» PROBLEM DESCRIPTION: Return, word for word, only the lines of the data below that lie between the line with "actually output the" and the line with "The source code", those two lines included.

» Pictures paired with source code:
=== Section Start ===

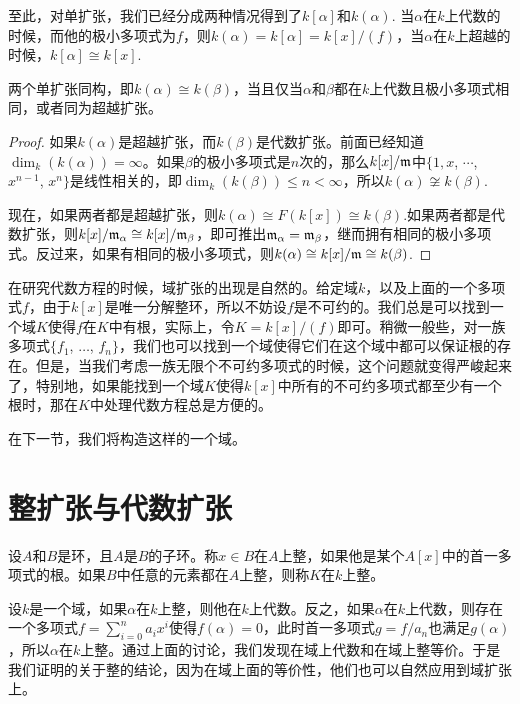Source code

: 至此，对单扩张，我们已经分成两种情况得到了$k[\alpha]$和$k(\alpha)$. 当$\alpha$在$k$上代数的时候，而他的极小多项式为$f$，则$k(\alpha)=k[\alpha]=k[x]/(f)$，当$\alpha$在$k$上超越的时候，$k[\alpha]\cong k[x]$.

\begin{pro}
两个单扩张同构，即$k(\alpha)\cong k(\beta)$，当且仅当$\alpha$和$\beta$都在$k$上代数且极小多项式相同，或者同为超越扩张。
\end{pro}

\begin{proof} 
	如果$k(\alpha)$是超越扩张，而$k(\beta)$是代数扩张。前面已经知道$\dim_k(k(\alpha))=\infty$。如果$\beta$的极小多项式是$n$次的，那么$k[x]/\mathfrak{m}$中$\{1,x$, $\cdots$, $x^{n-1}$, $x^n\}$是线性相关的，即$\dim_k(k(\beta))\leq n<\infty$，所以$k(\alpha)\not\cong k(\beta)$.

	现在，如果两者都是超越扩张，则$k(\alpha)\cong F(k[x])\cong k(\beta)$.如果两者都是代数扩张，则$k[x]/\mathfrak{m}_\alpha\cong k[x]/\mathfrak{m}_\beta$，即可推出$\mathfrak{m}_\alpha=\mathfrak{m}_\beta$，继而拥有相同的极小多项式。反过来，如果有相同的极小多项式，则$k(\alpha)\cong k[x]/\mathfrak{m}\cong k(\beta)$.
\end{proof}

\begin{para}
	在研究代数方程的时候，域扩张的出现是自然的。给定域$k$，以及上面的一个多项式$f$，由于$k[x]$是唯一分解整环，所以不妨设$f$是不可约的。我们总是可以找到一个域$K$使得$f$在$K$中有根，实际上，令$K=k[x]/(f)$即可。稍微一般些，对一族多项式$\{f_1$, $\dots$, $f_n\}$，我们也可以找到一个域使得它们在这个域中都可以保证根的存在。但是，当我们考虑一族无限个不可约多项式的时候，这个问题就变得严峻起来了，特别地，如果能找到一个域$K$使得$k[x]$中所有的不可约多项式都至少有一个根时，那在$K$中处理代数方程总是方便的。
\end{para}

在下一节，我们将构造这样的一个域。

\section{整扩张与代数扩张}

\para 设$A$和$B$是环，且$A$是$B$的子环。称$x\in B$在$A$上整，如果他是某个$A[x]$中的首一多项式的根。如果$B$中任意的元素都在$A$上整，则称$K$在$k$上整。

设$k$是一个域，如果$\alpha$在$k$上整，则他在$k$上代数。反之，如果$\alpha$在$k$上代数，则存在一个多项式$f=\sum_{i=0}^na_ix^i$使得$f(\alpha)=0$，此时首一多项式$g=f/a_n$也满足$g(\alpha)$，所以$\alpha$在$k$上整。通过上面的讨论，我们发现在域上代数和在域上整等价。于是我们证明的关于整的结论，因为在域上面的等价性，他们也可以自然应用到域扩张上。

=== Section End ===
=== Section Start ===

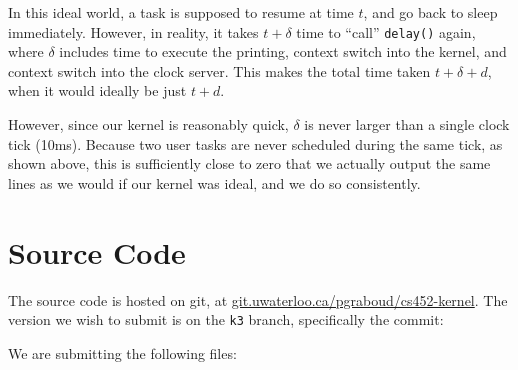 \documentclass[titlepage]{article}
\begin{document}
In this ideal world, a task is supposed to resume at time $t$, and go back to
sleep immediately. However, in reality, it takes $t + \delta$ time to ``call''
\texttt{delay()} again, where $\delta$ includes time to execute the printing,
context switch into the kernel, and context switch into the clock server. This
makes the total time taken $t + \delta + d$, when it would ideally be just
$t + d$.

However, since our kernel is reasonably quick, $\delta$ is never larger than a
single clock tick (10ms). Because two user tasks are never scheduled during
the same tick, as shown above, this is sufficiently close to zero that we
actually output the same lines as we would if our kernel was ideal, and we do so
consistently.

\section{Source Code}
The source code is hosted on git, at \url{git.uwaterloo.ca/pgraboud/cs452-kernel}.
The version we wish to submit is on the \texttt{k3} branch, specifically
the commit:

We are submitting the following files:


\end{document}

=== Section End ===

» SOLUTION TO THIS TASK:
actually output the same lines as we would if our kernel was ideal, and we do so
consistently.

\section{Source Code}
The source code is hosted on git, at \url{git.uwaterloo.ca/pgraboud/cs452-kernel}.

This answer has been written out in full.